Сидели дьяки Андрей Арцыбашев с Семеном Емельяновым в Новгородской приказной избе дела рассматривали повседневные: купчие, закладные да меновые. Шапку в руках теребя, с ноги на ногу переминался перед ними Степан Алексеев сын, кожевник, что на Щуровой улице проживал. Одобрения ждал. Продать хотел четверть двора на Чедерской улице Самуилу Иванову сыну, тоже кожевнику.
В углу, на отдельной лавке, дьячок примостился - Семушка Дмитриев – душа чернильная, перышко зачищал, да ждал, что дьяки решат.
- Что за хоромы на той чети имеются? – Лениво спросил Арцыбашев.
- Избишка малая, да клеть. – Промямлил испуганно продавец.
- И почем хочешь? – Емельянов зевнул, рот перекрестил быстро.
- Да… полполтины… всего-то… - совсем оробел Степан.

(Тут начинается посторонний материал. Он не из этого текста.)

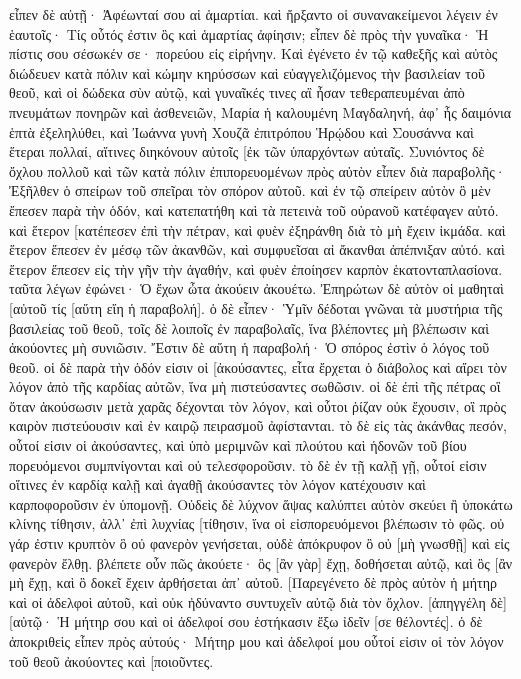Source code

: εἶπεν δὲ αὐτῇ· Ἀφέωνταί σου αἱ ἁμαρτίαι. 
καὶ ἤρξαντο οἱ συνανακείμενοι λέγειν ἐν ἑαυτοῖς· Τίς οὗτός ἐστιν ὃς καὶ ἁμαρτίας ἀφίησιν; 
εἶπεν δὲ πρὸς τὴν γυναῖκα· Ἡ πίστις σου σέσωκέν σε· πορεύου εἰς εἰρήνην. 
Καὶ ἐγένετο ἐν τῷ καθεξῆς καὶ αὐτὸς διώδευεν κατὰ πόλιν καὶ κώμην κηρύσσων καὶ εὐαγγελιζόμενος τὴν βασιλείαν τοῦ θεοῦ, καὶ οἱ δώδεκα σὺν αὐτῷ, 
καὶ γυναῖκές τινες αἳ ἦσαν τεθεραπευμέναι ἀπὸ πνευμάτων πονηρῶν καὶ ἀσθενειῶν, Μαρία ἡ καλουμένη Μαγδαληνή, ἀφ᾽ ἧς δαιμόνια ἑπτὰ ἐξεληλύθει, 
καὶ Ἰωάννα γυνὴ Χουζᾶ ἐπιτρόπου Ἡρῴδου καὶ Σουσάννα καὶ ἕτεραι πολλαί, αἵτινες διηκόνουν αὐτοῖς [ἐκ τῶν ὑπαρχόντων αὐταῖς. 
Συνιόντος δὲ ὄχλου πολλοῦ καὶ τῶν κατὰ πόλιν ἐπιπορευομένων πρὸς αὐτὸν εἶπεν διὰ παραβολῆς· 
Ἐξῆλθεν ὁ σπείρων τοῦ σπεῖραι τὸν σπόρον αὐτοῦ. καὶ ἐν τῷ σπείρειν αὐτὸν ὃ μὲν ἔπεσεν παρὰ τὴν ὁδόν, καὶ κατεπατήθη καὶ τὰ πετεινὰ τοῦ οὐρανοῦ κατέφαγεν αὐτό. 
καὶ ἕτερον [κατέπεσεν ἐπὶ τὴν πέτραν, καὶ φυὲν ἐξηράνθη διὰ τὸ μὴ ἔχειν ἰκμάδα. 
καὶ ἕτερον ἔπεσεν ἐν μέσῳ τῶν ἀκανθῶν, καὶ συμφυεῖσαι αἱ ἄκανθαι ἀπέπνιξαν αὐτό. 
καὶ ἕτερον ἔπεσεν εἰς τὴν γῆν τὴν ἀγαθήν, καὶ φυὲν ἐποίησεν καρπὸν ἑκατονταπλασίονα. ταῦτα λέγων ἐφώνει· Ὁ ἔχων ὦτα ἀκούειν ἀκουέτω. 
Ἐπηρώτων δὲ αὐτὸν οἱ μαθηταὶ [αὐτοῦ τίς [αὕτη εἴη ἡ παραβολή]. 
ὁ δὲ εἶπεν· Ὑμῖν δέδοται γνῶναι τὰ μυστήρια τῆς βασιλείας τοῦ θεοῦ, τοῖς δὲ λοιποῖς ἐν παραβολαῖς, ἵνα βλέποντες μὴ βλέπωσιν καὶ ἀκούοντες μὴ συνιῶσιν. 
Ἔστιν δὲ αὕτη ἡ παραβολή· Ὁ σπόρος ἐστὶν ὁ λόγος τοῦ θεοῦ. 
οἱ δὲ παρὰ τὴν ὁδόν εἰσιν οἱ [ἀκούσαντες, εἶτα ἔρχεται ὁ διάβολος καὶ αἴρει τὸν λόγον ἀπὸ τῆς καρδίας αὐτῶν, ἵνα μὴ πιστεύσαντες σωθῶσιν. 
οἱ δὲ ἐπὶ τῆς πέτρας οἳ ὅταν ἀκούσωσιν μετὰ χαρᾶς δέχονται τὸν λόγον, καὶ οὗτοι ῥίζαν οὐκ ἔχουσιν, οἳ πρὸς καιρὸν πιστεύουσιν καὶ ἐν καιρῷ πειρασμοῦ ἀφίστανται. 
τὸ δὲ εἰς τὰς ἀκάνθας πεσόν, οὗτοί εἰσιν οἱ ἀκούσαντες, καὶ ὑπὸ μεριμνῶν καὶ πλούτου καὶ ἡδονῶν τοῦ βίου πορευόμενοι συμπνίγονται καὶ οὐ τελεσφοροῦσιν. 
τὸ δὲ ἐν τῇ καλῇ γῇ, οὗτοί εἰσιν οἵτινες ἐν καρδίᾳ καλῇ καὶ ἀγαθῇ ἀκούσαντες τὸν λόγον κατέχουσιν καὶ καρποφοροῦσιν ἐν ὑπομονῇ. 
Οὐδεὶς δὲ λύχνον ἅψας καλύπτει αὐτὸν σκεύει ἢ ὑποκάτω κλίνης τίθησιν, ἀλλ᾽ ἐπὶ λυχνίας [τίθησιν, ἵνα οἱ εἰσπορευόμενοι βλέπωσιν τὸ φῶς. 
οὐ γάρ ἐστιν κρυπτὸν ὃ οὐ φανερὸν γενήσεται, οὐδὲ ἀπόκρυφον ὃ οὐ [μὴ γνωσθῇ] καὶ εἰς φανερὸν ἔλθῃ. 
βλέπετε οὖν πῶς ἀκούετε· ὃς [ἂν γὰρ] ἔχῃ, δοθήσεται αὐτῷ, καὶ ὃς [ἂν μὴ ἔχῃ, καὶ ὃ δοκεῖ ἔχειν ἀρθήσεται ἀπ᾽ αὐτοῦ. 
[Παρεγένετο δὲ πρὸς αὐτὸν ἡ μήτηρ καὶ οἱ ἀδελφοὶ αὐτοῦ, καὶ οὐκ ἠδύναντο συντυχεῖν αὐτῷ διὰ τὸν ὄχλον. 
[ἀπηγγέλη δὲ] [αὐτῷ· Ἡ μήτηρ σου καὶ οἱ ἀδελφοί σου ἑστήκασιν ἔξω ἰδεῖν [σε θέλοντές]. 
ὁ δὲ ἀποκριθεὶς εἶπεν πρὸς αὐτούς· Μήτηρ μου καὶ ἀδελφοί μου οὗτοί εἰσιν οἱ τὸν λόγον τοῦ θεοῦ ἀκούοντες καὶ [ποιοῦντες. 
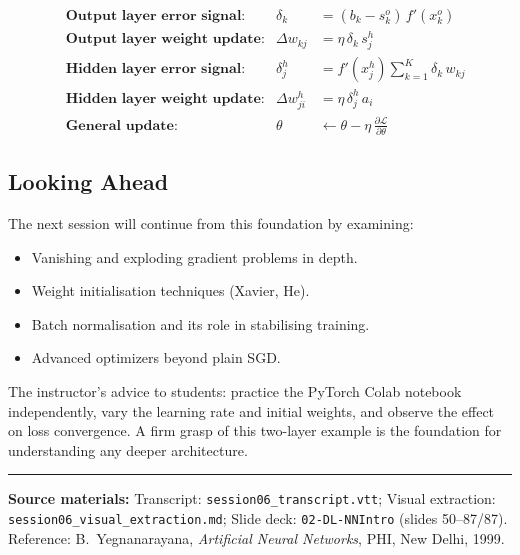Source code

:\documentclass[12pt,a4paper]{article}
\newcommand{\pd}[2]{\frac{\partial #1}{\partial #2}}
\newcommand{\wji}{w_{ji}^{h}}
\newcommand{\wkj}{w_{kj}}
\newcommand{\sho}{s_{j}^{h}}
\newcommand{\sko}{s_{k}^{o}}
\newcommand{\deltak}{\delta_{k}}
\newcommand{\deltajh}{\delta_{j}^{h}}
\newcommand{\xho}{x_{j}^{h}}
\newcommand{\xko}{x_{k}^{o}}
\begin{document}
\begin{keyinsight}[title=Essential Backpropagation Formulae]
\begin{align*}
  &\textbf{Output layer error signal:}
  &\deltak &= (b_k - \sko)\,f'(\xko)\\
  &\textbf{Output layer weight update:}
  &\Delta\wkj &= \eta\,\deltak\,\sho\\
  &\textbf{Hidden layer error signal:}
  &\deltajh &= f'(\xho)\sum_{k=1}^{K}\deltak\,\wkj\\
  &\textbf{Hidden layer weight update:}
  &\Delta\wji &= \eta\,\deltajh\,a_i\\
  &\textbf{General update:}
  &\theta &\leftarrow \theta - \eta\,\pd{\mathcal{L}}{\theta}
\end{align*}
\end{keyinsight}

\subsection{Looking Ahead}

The next session will continue from this foundation by examining:

\begin{itemize}[noitemsep]
  \item Vanishing and exploding gradient problems in depth.
  \item Weight initialisation techniques (Xavier, He).
  \item Batch normalisation and its role in stabilising training.
  \item Advanced optimizers beyond plain SGD.
\end{itemize}

The instructor's advice to students: practice the PyTorch Colab notebook
independently, vary the learning rate and initial weights, and observe the
effect on loss convergence.  A firm grasp of this two-layer example is the
foundation for understanding any deeper architecture.

\vspace{1cm}
\hrule
\vspace{0.4cm}
{\small
\textbf{Source materials:}
Transcript: \texttt{session06\_transcript.vtt};
Visual extraction: \texttt{session06\_visual\_extraction.md};
Slide deck: \texttt{02-DL-NNIntro} (slides 50--87/87).
Reference: B.\ Yegnanarayana, \textit{Artificial Neural Networks}, PHI,
New Delhi, 1999.
}
\end{document}
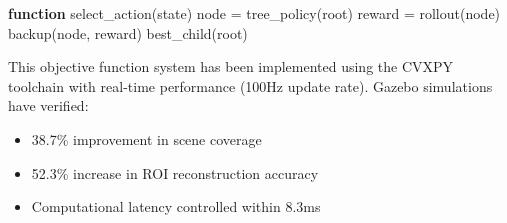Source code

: \begin{algorithm}
	\caption{Real-Time Solution with MCTS}
	\begin{algorithmic}[1]
		\STATE \textbf{function} select\_action(state)
		\STATE node = tree\_policy(root)
		\STATE reward = rollout(node)
		\STATE backup(node, reward)
		\ENDFOR
		\RETURN best\_child(root)
	\end{algorithmic}
\end{algorithm}

This objective function system has been implemented using the CVXPY toolchain with real-time performance (100Hz update rate). Gazebo simulations have verified:
\begin{itemize}
	\item 38.7\% improvement in scene coverage
	\item 52.3\% increase in ROI reconstruction accuracy
	\item Computational latency controlled within 8.3ms
\end{itemize}

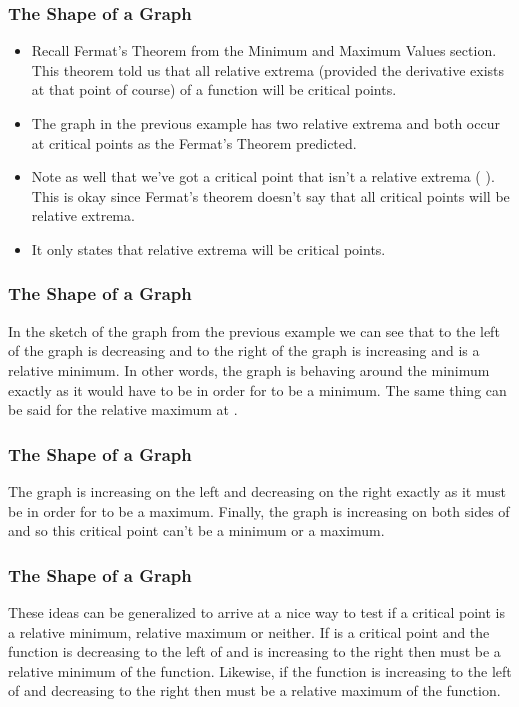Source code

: \documentclass{beamer}
\begin{document}
\begin{frame} 
	\frametitle{The Shape of a Graph}
	\begin{itemize}
\item Recall Fermat’s Theorem from the Minimum and Maximum Values section.  This theorem told us that all relative extrema (provided the derivative exists at that point of course) of a function will be critical points.\item  The graph in the previous example has two relative extrema and both occur at critical points as the Fermat’s Theorem predicted. \item Note as well that we’ve got a critical point that isn’t a relative extrema (  ).  This is okay since Fermat’s theorem doesn’t say that all critical points will be relative extrema. \item  It only states that relative extrema will be critical points.
	\end{itemize}

\end{frame}
\begin{frame} 
	\frametitle{The Shape of a Graph}
In the sketch of the graph from the previous example we can see that to the left of  the graph is decreasing and to the right of  the graph is increasing and  is a relative minimum.  In other words, the graph is behaving around the minimum exactly as it would have to be in order for  to be a minimum.  The same thing can be said for the relative maximum at .  
\end{frame}
\begin{frame} 
	\frametitle{The Shape of a Graph}
	The graph is increasing on the left and decreasing on the right exactly as it must be in order for  to be a maximum.  Finally, the graph is increasing on both sides of  and so this critical point can’t be a minimum or a maximum.
\end{frame}
\begin{frame} 
	\frametitle{The Shape of a Graph}
These ideas can be generalized to arrive at a nice way to test if a critical point is a relative minimum, relative maximum or neither.  If  is a critical point and the function is decreasing to the left of  and is increasing to the right then  must be a relative minimum of the function.  Likewise, if the function is increasing to the left of  and decreasing to the right then  must be a relative maximum of the function.  
\end{frame}
\end{document}
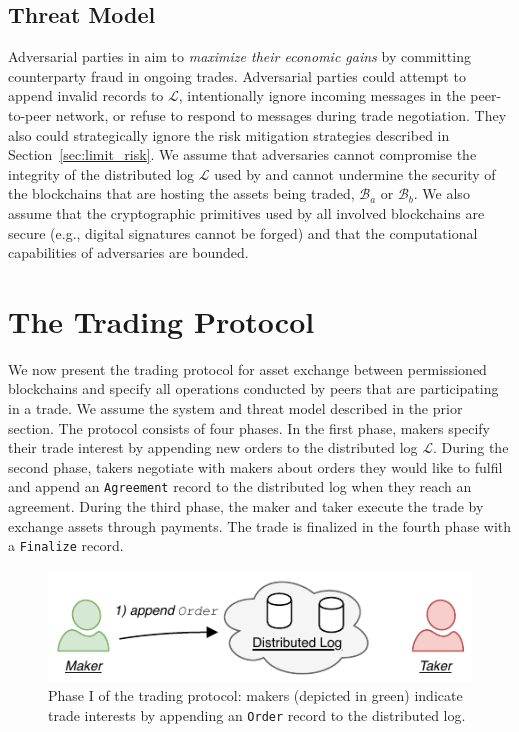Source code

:\subsection{Threat Model}
Adversarial parties in \ModelName{} aim to \emph{maximize their economic gains} by committing counterparty fraud in ongoing trades.
Adversarial parties could attempt to append invalid records to $ \mathcal{L} $, intentionally ignore incoming messages in the peer-to-peer network, or refuse to respond to messages during trade negotiation.
They also could strategically ignore the risk mitigation strategies described in Section~\ref{sec:limit_risk}.
We assume that adversaries cannot compromise the integrity of the distributed log $ \mathcal{L} $ used by \ModelName{} and cannot undermine the security of the blockchains that are hosting the assets being traded, $ \mathcal{B}_a $ or $ \mathcal{B}_b $.
We also assume that the cryptographic primitives used by all involved blockchains are secure (e.g., digital signatures cannot be forged) and that the computational capabilities of adversaries are bounded.

\section{The \ModelName{} Trading Protocol}
\label{sec:xchange_protocol}
We now present the \ModelName{} trading protocol for asset exchange between permissioned blockchains and specify all operations conducted by peers that are participating in a trade.
We assume the system and threat model described in the prior section.
The protocol consists of four phases.
In the first phase, makers specify their trade interest by appending new orders to the distributed log $ \mathcal{L} $.
During the second phase, takers negotiate with makers about orders they would like to fulfil and append an \texttt{Agreement} record to the distributed log when they reach an agreement.
During the third phase, the maker and taker execute the trade by exchange assets through payments.
The trade is finalized in the fourth phase with a \texttt{Finalize} record.

\begin{figure}[h]
	\centering
	\includegraphics[width=0.7\linewidth]{xchange/assets/xchange_protocol_1}
	\caption{Phase I of the \ModelName{} trading protocol: makers (depicted in green) indicate trade interests by appending an \texttt{Order} record to the distributed log.}
	\label{fig:xchange_protocol_1}
\end{figure}

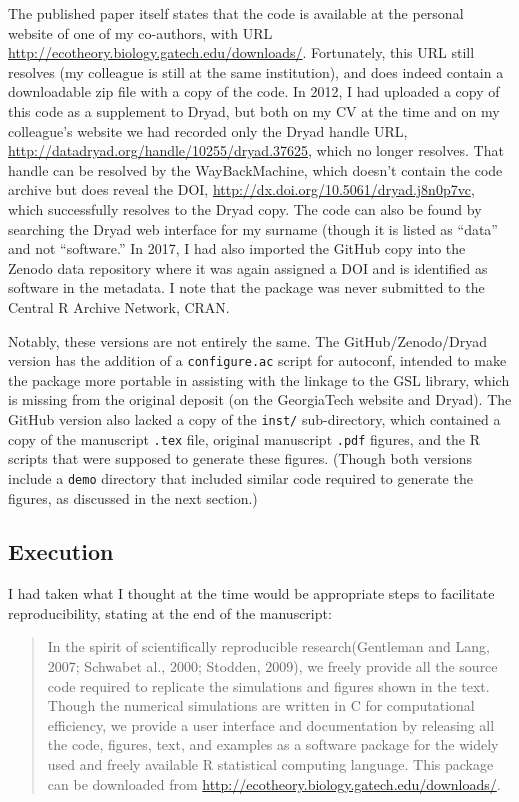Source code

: \documentclass[
]{rescience}
\begin{document}
The published paper itself states that the code is available at the
personal website of one of my co-authors, with URL
\url{http://ecotheory.biology.gatech.edu/downloads/}. Fortunately, this
URL still resolves (my colleague is still at the same institution), and
does indeed contain a downloadable zip file with a copy of the code. In
2012, I had uploaded a copy of this code as a supplement to Dryad, but
both on my CV at the time and on my colleague's website we had recorded
only the Dryad handle URL,
\url{http://datadryad.org/handle/10255/dryad.37625}, which no longer
resolves. That handle can be resolved by the WayBackMachine, which
doesn't contain the code archive but does reveal the DOI,
\url{http://dx.doi.org/10.5061/dryad.j8n0p7vc}, which successfully
resolves to the Dryad copy. The code can also be found by searching the
Dryad web interface for my surname (though it is listed as ``data'' and
not ``software.'' In 2017, I had also imported the GitHub copy into the
Zenodo data repository where it was again assigned a DOI and is
identified as software in the metadata. I note that the package was
never submitted to the Central R Archive Network, CRAN.

Notably, these versions are not entirely the same. The
GitHub/Zenodo/Dryad version has the addition of a \texttt{configure.ac}
script for autoconf, intended to make the package more portable in
assisting with the linkage to the GSL library, which is missing from the
original deposit (on the GeorgiaTech website and Dryad). The GitHub
version also lacked a copy of the \texttt{inst/} sub-directory, which
contained a copy of the manuscript \texttt{.tex} file, original
manuscript \texttt{.pdf} figures, and the R scripts that were supposed
to generate these figures. (Though both versions include a \texttt{demo}
directory that included similar code required to generate the figures,
as discussed in the next section.)

\hypertarget{execution}{%
\subsection{Execution}\label{execution}}

I had taken what I thought at the time would be appropriate steps to
facilitate reproducibility, stating at the end of the manuscript:

\begin{quote}
In the spirit of scientifically reproducible research(Gentleman and
Lang, 2007; Schwabet al., 2000; Stodden, 2009), we freely provide all
the source code required to replicate the simulations and figures shown
in the text. Though the numerical simulations are written in C for
computational efficiency, we provide a user interface and documentation
by releasing all the code, figures, text, and examples as a software
package for the widely used and freely available R statistical computing
language. This package can be downloaded from
\url{http://ecotheory.biology.gatech.edu/downloads/}.
\end{quote}
\end{document}
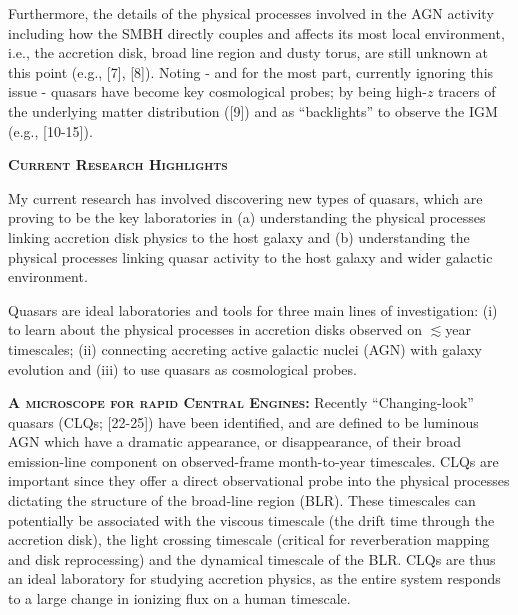 \documentclass[oneside, a4paper, onecolumn, 11pt]{article}
\begin{document}
\smallskip 
\smallskip
\noindent
Furthermore, the details of the physical processes involved in the AGN
activity including how the SMBH directly couples and affects its most
local environment, i.e., the accretion disk, broad line region and
dusty torus, are still unknown at this point (e.g., [7], [8]). Noting
- and for the most part, currently ignoring this issue - quasars have
become key cosmological probes; by being high-$z$ tracers of the
underlying matter distribution ([9]) and as ``backlights'' to observe
the IGM (e.g., [10-15]).



\medskip 
\medskip
\noindent
{\bfseries \large \textsc{\textcolor{Cerulean}{Current Research Highlights}}}

\smallskip
\smallskip
\noindent
My current research has involved discovering new types of quasars,
which are proving to be the key laboratories in (a) understanding the
physical processes linking accretion disk physics to the host galaxy
and (b) understanding the physical processes linking quasar activity
to the host galaxy and wider galactic environment.

\smallskip
\smallskip
\noindent
Quasars are ideal laboratories and tools for
three main lines of investigation: {\rm (i)} to learn about the
physical processes in accretion disks observed on $\lesssim$year
timescales; {\rm (ii)} connecting accreting active galactic nuclei
(AGN) with galaxy evolution and {\rm (iii)} to use quasars as
cosmological probes. 







\smallskip \smallskip
\smallskip
\smallskip
\noindent
\textbf{\textsc{A microscope for rapid Central Engines:}}
Recently ``Changing-look'' quasars (CLQs; [22-25]) have been
identified, and are defined to be luminous AGN which have a dramatic
appearance, or disappearance, of their broad emission-line component
on observed-frame month-to-year timescales.  CLQs are important since
they offer a direct observational probe into the physical processes
dictating the structure of the broad-line region (BLR). These
timescales can potentially be associated with the viscous timescale
(the drift time through the accretion disk), the light crossing
timescale (critical for reverberation mapping and disk reprocessing)
and the dynamical timescale of the BLR.  CLQs are thus an ideal
laboratory for studying accretion physics, as the entire system
responds to a large change in ionizing flux on a human timescale.
\end{document}
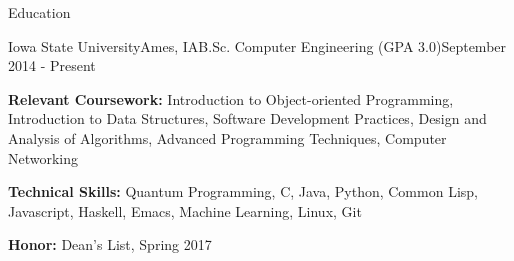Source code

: \documentclass{resume} %
\begin{document}

\begin{rSection}{Education}

\begin{rSubsection}{Iowa State University}{Ames, IA}{B.Sc. Computer Engineering (GPA 3.0)}{September 2014 - Present}


\item{\textbf{Relevant Coursework:} Introduction to Object-oriented Programming, Introduction to Data Structures, Software Development Practices, Design and Analysis of Algorithms, Advanced Programming Techniques, Computer Networking}
\item{\textbf{Technical Skills:} Quantum Programming, C, Java, Python, Common Lisp, Javascript, Haskell, Emacs, Machine Learning, Linux, Git}
\item{\textbf{Honor:} Dean's List, Spring 2017 }



\end{rSubsection}
\end{rSection}

\end{document}

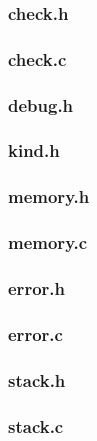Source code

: \documentclass{article}
\begin{document}
\subsubsection{check.h}


\subsubsection{check.c}


\subsubsection{debug.h}


\subsubsection{kind.h}


\subsubsection{memory.h}


\subsubsection{memory.c}


\subsubsection{error.h}


\subsubsection{error.c}


\subsubsection{stack.h}


\subsubsection{stack.c}

\end{document}
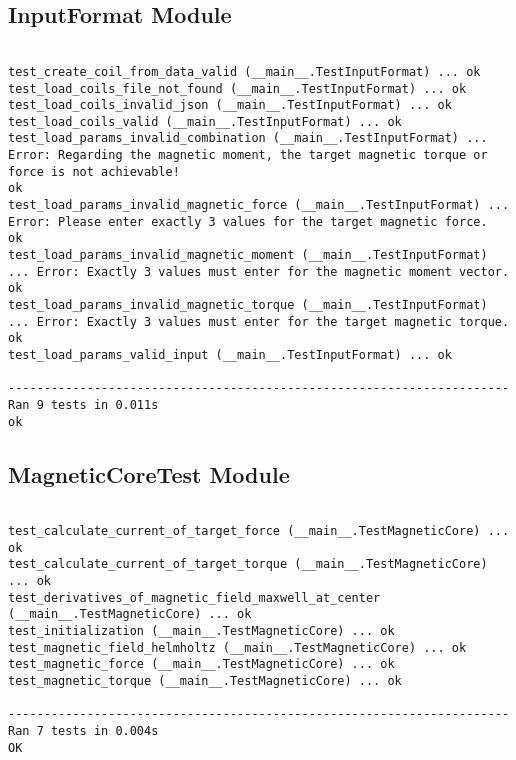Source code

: \documentclass[12pt, titlepage]{article}
\begin{document}
\subsection{InputFormat Module}
\begin{small}
\begin{verbatim}

test_create_coil_from_data_valid (__main__.TestInputFormat) ... ok
test_load_coils_file_not_found (__main__.TestInputFormat) ... ok
test_load_coils_invalid_json (__main__.TestInputFormat) ... ok
test_load_coils_valid (__main__.TestInputFormat) ... ok
test_load_params_invalid_combination (__main__.TestInputFormat) ... Error: Regarding the magnetic moment, the target magnetic torque or force is not achievable!
ok
test_load_params_invalid_magnetic_force (__main__.TestInputFormat) ... Error: Please enter exactly 3 values for the target magnetic force.
ok
test_load_params_invalid_magnetic_moment (__main__.TestInputFormat) ... Error: Exactly 3 values must enter for the magnetic moment vector.
ok
test_load_params_invalid_magnetic_torque (__main__.TestInputFormat) ... Error: Exactly 3 values must enter for the target magnetic torque.
ok
test_load_params_valid_input (__main__.TestInputFormat) ... ok

----------------------------------------------------------------------
Ran 9 tests in 0.011s
ok

\end{verbatim}
\end{small}

\subsection{MagneticCoreTest Module}
\begin{small}
\begin{verbatim}

test_calculate_current_of_target_force (__main__.TestMagneticCore) ... ok
test_calculate_current_of_target_torque (__main__.TestMagneticCore) ... ok
test_derivatives_of_magnetic_field_maxwell_at_center (__main__.TestMagneticCore) ... ok
test_initialization (__main__.TestMagneticCore) ... ok
test_magnetic_field_helmholtz (__main__.TestMagneticCore) ... ok
test_magnetic_force (__main__.TestMagneticCore) ... ok
test_magnetic_torque (__main__.TestMagneticCore) ... ok

----------------------------------------------------------------------
Ran 7 tests in 0.004s
OK


\end{verbatim}
\end{small}
\end{document}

- Запиши, Семка! – Велел Арцыбашев, глаза к потолку задрав – мух пересчитывал. Дьячок услужливо над столом склонился, ухо навострил, перышко приготовил. – Пошлину 2 деньги взять, ну и далее… сам знаешь…
Снаружи шум послышался, кто-то шел громко, бесцеремонно всех расталкивая. Дьяки переглянулись, насторожились. Степан кожевник на дверь боязливо оглянулся. Лишь Семушка Дмитриев скрипел перышком, от усердия язык высунув – купчую дописывал.
Дверь с грохотом распахнулась, в избу ворвались два стражника со двора наместника князя Оболенского, а впереди всех сотник молодой. Дьяки будто к скамье примерзли от страха, продавец Степка Алексеев и вовсе прыснул куда-то, а Семушка рот открыл от изумления, а перышко знай себе само ползет, купчую портит.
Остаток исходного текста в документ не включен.